Proponents claim that it is necessary to include ISDS in order to encourage and protect investment across the Atlantic. That seems unlikely given the well-developed nature of the legal systems in both the US and EU. The actions of the investors themselves proves that in fact the protection is not just sufficient in theory, but in practice too: in 2013, the US invested 1.65 trillion euros in Europe; Europeans invested even more in the US – nearly 1.7 trillion euros (European Commission figures – http://ec.europa.eu/trade/policy/countries-and-regions/countries/united-states/.) Clearly, there is no problem that needs solving with ISDS.

Some ISDS supporters admit that ISDS is not needed for TTIP, but say that it must be included for future agreements, by which they mean one with China. This is based on the assumption that it would be EU companies using ISDS to protect their investments in China; it overlooks the fact that China is already the world's second-largest economy, and will soon by the biggest.

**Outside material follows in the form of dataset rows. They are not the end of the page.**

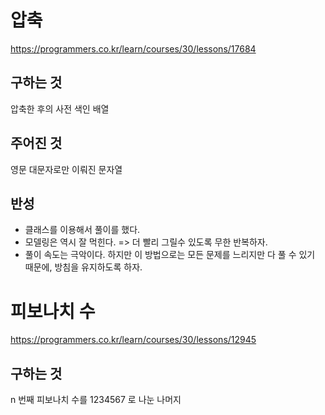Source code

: # 압축
https://programmers.co.kr/learn/courses/30/lessons/17684
## 구하는 것
압축한 후의 사전 색인 배열
## 주어진 것
영문 대문자로만 이뤄진 문자열
## 반성
- 클래스를 이용해서 풀이를 했다. 
- 모델링은 역시 잘 먹힌다. => 더 빨리 그릴수 있도록 무한 반복하자. 
- 풀이 속도는 극악이다. 하지만 이 방법으로는 모든 문제를 느리지만 다 풀 수 있기 때문에, 방침을 유지하도록 하자. 

# 피보나치 수
https://programmers.co.kr/learn/courses/30/lessons/12945
## 구하는 것
n 번째 피보나치 수를 1234567 로 나눈 나머지
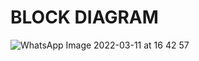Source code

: **BLOCK DIAGRAM**
==

![WhatsApp Image 2022-03-11 at 16 42 57](https://user-images.githubusercontent.com/98827063/157934596-9361a9ad-6638-49a1-bd28-1bf854fceb29.jpeg)
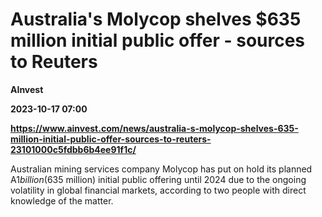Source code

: # Australia's Molycop shelves $635 million initial public offer - sources to Reuters
**AInvest**

**2023-10-17 07:00**

**https://www.ainvest.com/news/australia-s-molycop-shelves-635-million-initial-public-offer-sources-to-reuters-23101000c5fdbb6b4ee91f1c/**

Australian mining services company Molycop has put on hold its planned A$1 billion ($635 million) initial public offering until 2024 due to the ongoing volatility in global financial markets, according to two people with direct knowledge of the matter.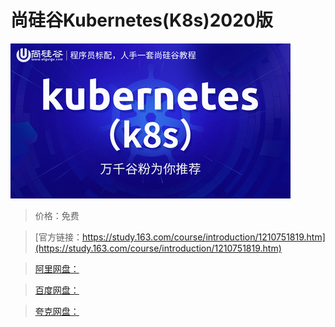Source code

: # 尚硅谷Kubernetes(K8s)2020版

![img](../../../assets/study163/free/6772c39d909d47639cc6a88917486f49.jpg)

> 价格：免费

> [官方链接：https://study.163.com/course/introduction/1210751819.htm](https://study.163.com/course/introduction/1210751819.htm)

> [阿里网盘：]()

> [百度网盘：]()

> [夸克网盘：]()
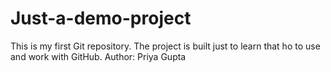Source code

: # Just-a-demo-project
This is my first Git repository. The project is built just to learn that ho to use and work with GitHub.
Author: Priya Gupta
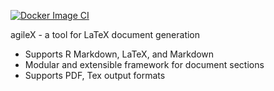 [![Docker Image CI](https://github.com/akhilsadam/AgileX/actions/workflows/docker-image.yml/badge.svg)](https://github.com/akhilsadam/AgileX/actions/workflows/docker-image.yml)

agileX - a tool for LaTeX document generation
- Supports R Markdown, LaTeX, and Markdown
- Modular and extensible framework for document sections
- Supports PDF, Tex output formats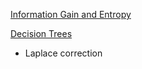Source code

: [Information Gain and Entropy](https://victorzhou.com/blog/information-gain/)

[Decision Trees](https://medium.com/@fe.valvekens/understanding-decision-trees-38294f5c8f25)
- Laplace correction

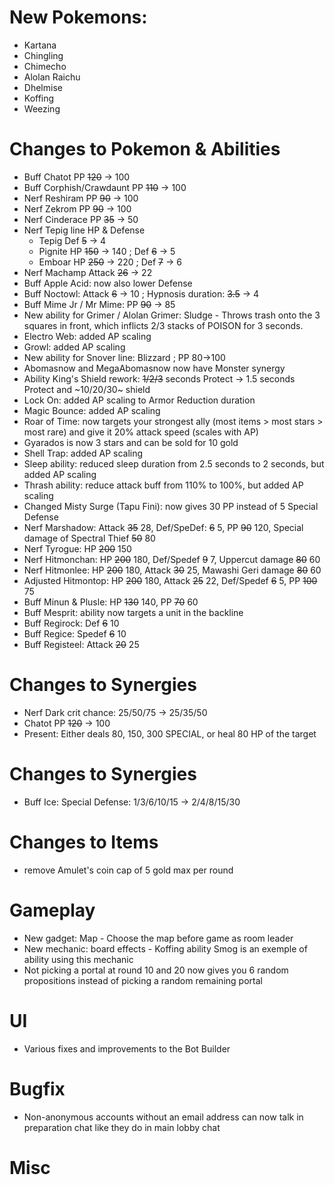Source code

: # New Pokemons:

- Kartana
- Chingling
- Chimecho
- Alolan Raichu
- Dhelmise
- Koffing
- Weezing

# Changes to Pokemon & Abilities

- Buff Chatot PP ~~120~~ → 100
- Buff Corphish/Crawdaunt PP ~~110~~ → 100
- Nerf Reshiram PP ~~90~~ → 100
- Nerf Zekrom PP ~~90~~ → 100
- Nerf Cinderace PP ~~35~~ → 50
- Nerf Tepig line HP & Defense
  - Tepig Def ~~5~~ → 4
  - Pignite HP ~~150~~ → 140 ; Def ~~6~~ → 5
  - Emboar HP ~~250~~ → 220 ; Def ~~7~~ → 6
- Nerf Machamp Attack ~~26~~ → 22
- Buff Apple Acid: now also lower Defense
- Buff Noctowl: Attack ~~6~~ → 10 ; Hypnosis duration: ~~3.5~~ → 4
- Buff Mime Jr / Mr Mime: PP ~~90~~ → 85
- New ability for Grimer / Alolan Grimer: Sludge - Throws trash onto the 3 squares in front, which inflicts 2/3 stacks of POISON for 3 seconds.
- Electro Web: added AP scaling
- Growl: added AP scaling
- New ability for Snover line: Blizzard ; PP 80→100
- Abomasnow and MegaAbomasnow now have Monster synergy
- Ability King's Shield rework: ~~1/2/3~~ seconds Protect → 1.5 seconds Protect and ~10/20/30~ shield
- Lock On: added AP scaling to Armor Reduction duration
- Magic Bounce: added AP scaling
- Roar of Time: now targets your strongest ally (most items > most stars > most rare) and give it 20% attack speed (scales with AP)
- Gyarados is now 3 stars and can be sold for 10 gold
- Shell Trap: added AP scaling
- Sleep ability: reduced sleep duration from 2.5 seconds to 2 seconds, but added AP scaling
- Thrash ability: reduce attack buff from 110% to 100%, but added AP scaling
- Changed Misty Surge (Tapu Fini): now gives 30 PP instead of 5 Special Defense
- Nerf Marshadow: Attack ~~35~~ 28, Def/SpeDef: ~~6~~ 5, PP ~~90~~ 120, Special damage of Spectral Thief ~~50~~ 80
- Nerf Tyrogue: HP ~~200~~ 150
- Nerf Hitmonchan: HP ~~200~~ 180, Def/Spedef ~~9~~ 7, Uppercut damage ~~80~~ 60
- Nerf Hitmonlee: HP ~~200~~ 180, Attack ~~30~~ 25, Mawashi Geri damage ~~80~~ 60
- Adjusted Hitmontop: HP ~~200~~ 180, Attack ~~25~~ 22, Def/Spedef ~~6~~ 5, PP ~~100~~ 75
- Buff Minun & Plusle: HP ~~130~~ 140, PP ~~70~~ 60
- Buff Mesprit: ability now targets a unit in the backline
- Buff Regirock: Def ~~6~~ 10
- Buff Regice: Spedef ~~6~~ 10
- Buff Registeel: Attack ~~20~~ 25


# Changes to Synergies

- Nerf Dark crit chance: 25/50/75 → 25/35/50
- Chatot PP ~~120~~ -> 100
- Present: Either deals 80, 150, 300 SPECIAL, or heal 80 HP of the target

# Changes to Synergies

- Buff Ice: Special Defense: 1/3/6/10/15 → 2/4/8/15/30

# Changes to Items

- remove Amulet's coin cap of 5 gold max per round

# Gameplay

- New gadget: Map - Choose the map before game as room leader
- New mechanic: board effects - Koffing ability Smog is an exemple of ability using this mechanic
- Not picking a portal at round 10 and 20 now gives you 6 random propositions instead of picking a random remaining portal

# UI

- Various fixes and improvements to the Bot Builder

# Bugfix

- Non-anonymous accounts without an email address can now talk in preparation chat like they do in main lobby chat

# Misc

It is investing massively in Europe, which means that it would be able to use any ISDS clauses in future trade agreements against European governments, just as the US would. In other words, putting ISDS in TTIP purely in order to set a precedent for a future deal with China actually gets the worst of both worlds.

Finally, it is worth noting that if investors are really worried about the risks of putting their money into the US or China they can always take out investment insurance specifically designed for that purpose, which is readily available. Since it is the companies that reap the benefits of their investments, it is only fair that they they should pay for any insurance to cover it. ISDS is in fact a subsidy from the European public to those who invest abroad, rather than at home: it discriminates against EU companies that prefer to put their money into local economies and to boost local employment, which is surely not what the European Parliament would wish to achieve.

For all these reasons, I urge you to support amendment 27 that would take ISDS out of TTIP. Thank you for your help.